* TASK GOAL
Please count how many lines below contain the word "return" and reply with only that number.

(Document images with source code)
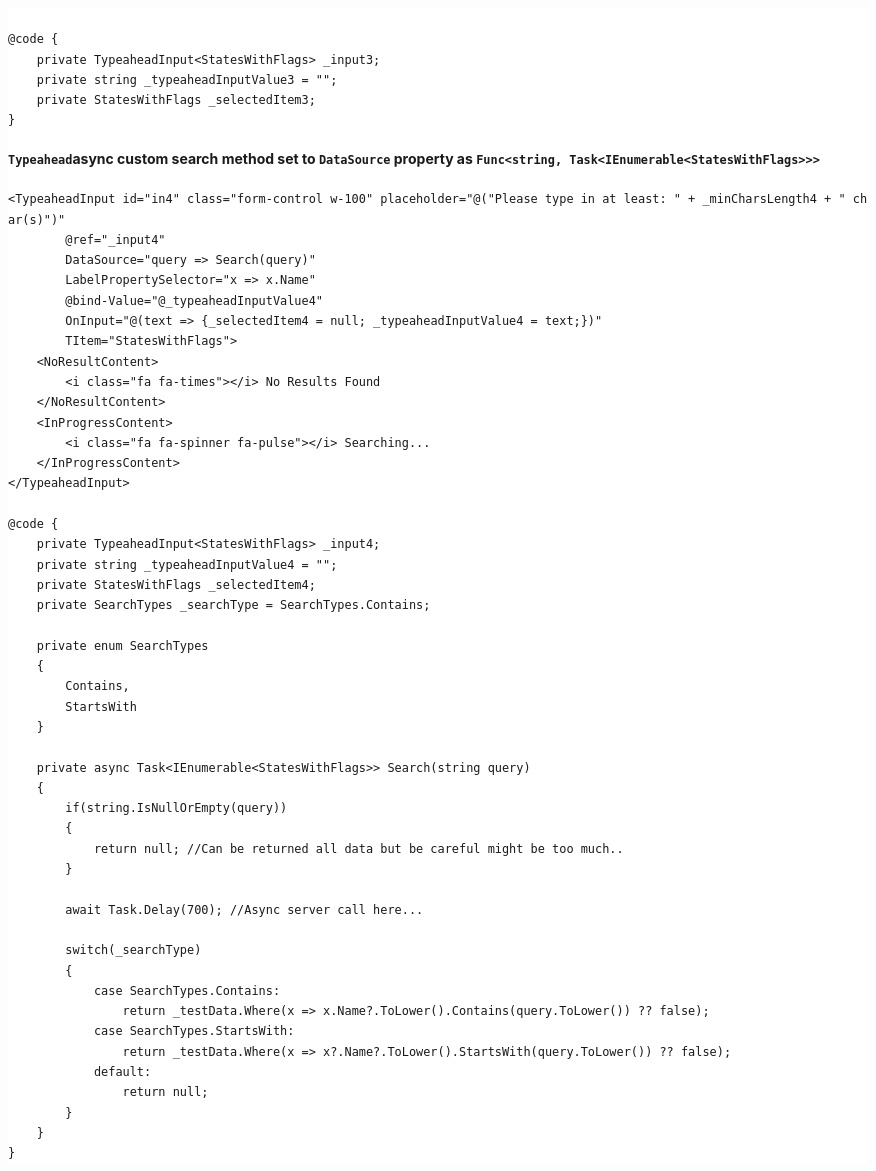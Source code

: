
 ```

@code {
	private TypeaheadInput<StatesWithFlags> _input3;
	private string _typeaheadInputValue3 = "";
	private StatesWithFlags _selectedItem3;
}
```

#### `Typeahead`async custom search method set to `DataSource` property as `Func<string, Task<IEnumerable<StatesWithFlags>>>`
```
<TypeaheadInput id="in4" class="form-control w-100" placeholder="@("Please type in at least: " + _minCharsLength4 + " char(s)")"
		@ref="_input4"
		DataSource="query => Search(query)"
		LabelPropertySelector="x => x.Name"
		@bind-Value="@_typeaheadInputValue4"
		OnInput="@(text => {_selectedItem4 = null; _typeaheadInputValue4 = text;})"
		TItem="StatesWithFlags">
	<NoResultContent>
		<i class="fa fa-times"></i> No Results Found
	</NoResultContent>
	<InProgressContent>
		<i class="fa fa-spinner fa-pulse"></i> Searching...
	</InProgressContent>
</TypeaheadInput>

@code {
	private TypeaheadInput<StatesWithFlags> _input4;
	private string _typeaheadInputValue4 = "";
	private StatesWithFlags _selectedItem4;
	private SearchTypes _searchType = SearchTypes.Contains;

	private enum SearchTypes
	{
		Contains,
		StartsWith
	}

	private async Task<IEnumerable<StatesWithFlags>> Search(string query)
	{
		if(string.IsNullOrEmpty(query))
		{
			return null; //Can be returned all data but be careful might be too much..
		}

		await Task.Delay(700); //Async server call here...

		switch(_searchType)
		{
			case SearchTypes.Contains:
				return _testData.Where(x => x.Name?.ToLower().Contains(query.ToLower()) ?? false);
			case SearchTypes.StartsWith:
				return _testData.Where(x => x?.Name?.ToLower().StartsWith(query.ToLower()) ?? false);
			default:
				return null;
		}
	}
}
```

* ANSWER BOX
4